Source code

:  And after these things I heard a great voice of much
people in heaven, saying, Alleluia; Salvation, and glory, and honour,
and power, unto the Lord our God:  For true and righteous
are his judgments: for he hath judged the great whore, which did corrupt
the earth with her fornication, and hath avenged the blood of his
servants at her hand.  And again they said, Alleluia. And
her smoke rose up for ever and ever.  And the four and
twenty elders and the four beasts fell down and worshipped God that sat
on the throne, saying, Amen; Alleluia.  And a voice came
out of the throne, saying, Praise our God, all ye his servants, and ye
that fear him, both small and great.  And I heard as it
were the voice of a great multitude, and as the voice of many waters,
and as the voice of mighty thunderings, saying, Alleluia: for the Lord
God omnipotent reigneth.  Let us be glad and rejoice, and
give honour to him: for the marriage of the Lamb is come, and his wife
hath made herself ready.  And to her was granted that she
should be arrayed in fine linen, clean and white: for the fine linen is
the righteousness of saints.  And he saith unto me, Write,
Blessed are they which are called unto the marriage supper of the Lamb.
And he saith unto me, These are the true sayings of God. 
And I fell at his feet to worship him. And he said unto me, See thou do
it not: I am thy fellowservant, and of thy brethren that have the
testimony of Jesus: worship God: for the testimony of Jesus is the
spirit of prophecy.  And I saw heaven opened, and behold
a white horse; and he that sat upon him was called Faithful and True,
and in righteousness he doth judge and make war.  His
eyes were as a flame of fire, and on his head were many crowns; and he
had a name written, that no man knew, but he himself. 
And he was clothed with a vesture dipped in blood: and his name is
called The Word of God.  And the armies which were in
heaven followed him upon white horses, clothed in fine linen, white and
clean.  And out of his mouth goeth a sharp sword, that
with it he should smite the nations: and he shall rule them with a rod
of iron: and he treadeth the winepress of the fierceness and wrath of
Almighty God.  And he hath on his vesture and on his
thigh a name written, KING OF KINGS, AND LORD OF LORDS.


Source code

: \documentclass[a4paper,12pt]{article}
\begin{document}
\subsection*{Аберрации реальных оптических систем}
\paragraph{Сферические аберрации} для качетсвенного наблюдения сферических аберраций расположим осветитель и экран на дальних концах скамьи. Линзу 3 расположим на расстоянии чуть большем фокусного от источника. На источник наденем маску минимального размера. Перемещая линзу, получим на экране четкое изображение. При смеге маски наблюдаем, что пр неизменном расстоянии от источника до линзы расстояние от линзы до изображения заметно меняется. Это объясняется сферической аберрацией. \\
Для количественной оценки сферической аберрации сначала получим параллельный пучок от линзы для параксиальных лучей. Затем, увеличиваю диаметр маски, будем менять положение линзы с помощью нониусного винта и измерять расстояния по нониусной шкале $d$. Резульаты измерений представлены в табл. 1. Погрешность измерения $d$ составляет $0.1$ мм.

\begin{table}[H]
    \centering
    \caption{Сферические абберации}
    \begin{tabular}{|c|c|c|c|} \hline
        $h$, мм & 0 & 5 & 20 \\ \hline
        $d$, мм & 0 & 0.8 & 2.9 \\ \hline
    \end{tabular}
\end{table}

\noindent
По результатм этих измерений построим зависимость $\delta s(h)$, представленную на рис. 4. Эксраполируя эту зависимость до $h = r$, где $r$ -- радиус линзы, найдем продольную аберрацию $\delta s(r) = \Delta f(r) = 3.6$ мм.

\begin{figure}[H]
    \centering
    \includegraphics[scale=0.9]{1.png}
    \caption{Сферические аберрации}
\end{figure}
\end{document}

┄┄┄┄┄┄

| WORK TO BE COMPLETED |
Look through the material above and print exactly the lines from the one containing "should be arrayed" to the one containing "vesture and on his", both included, and nothing more.

| ANSWER TO THIS PROBLEM |
should be arrayed in fine linen, clean and white: for the fine linen is
the righteousness of saints.  And he saith unto me, Write,
Blessed are they which are called unto the marriage supper of the Lamb.
And he saith unto me, These are the true sayings of God. 
And I fell at his feet to worship him. And he said unto me, See thou do
it not: I am thy fellowservant, and of thy brethren that have the
testimony of Jesus: worship God: for the testimony of Jesus is the
spirit of prophecy.  And I saw heaven opened, and behold
a white horse; and he that sat upon him was called Faithful and True,
and in righteousness he doth judge and make war.  His
eyes were as a flame of fire, and on his head were many crowns; and he
had a name written, that no man knew, but he himself. 
And he was clothed with a vesture dipped in blood: and his name is
called The Word of God.  And the armies which were in
heaven followed him upon white horses, clothed in fine linen, white and
clean.  And out of his mouth goeth a sharp sword, that
with it he should smite the nations: and he shall rule them with a rod
of iron: and he treadeth the winepress of the fierceness and wrath of
Almighty God.  And he hath on his vesture and on his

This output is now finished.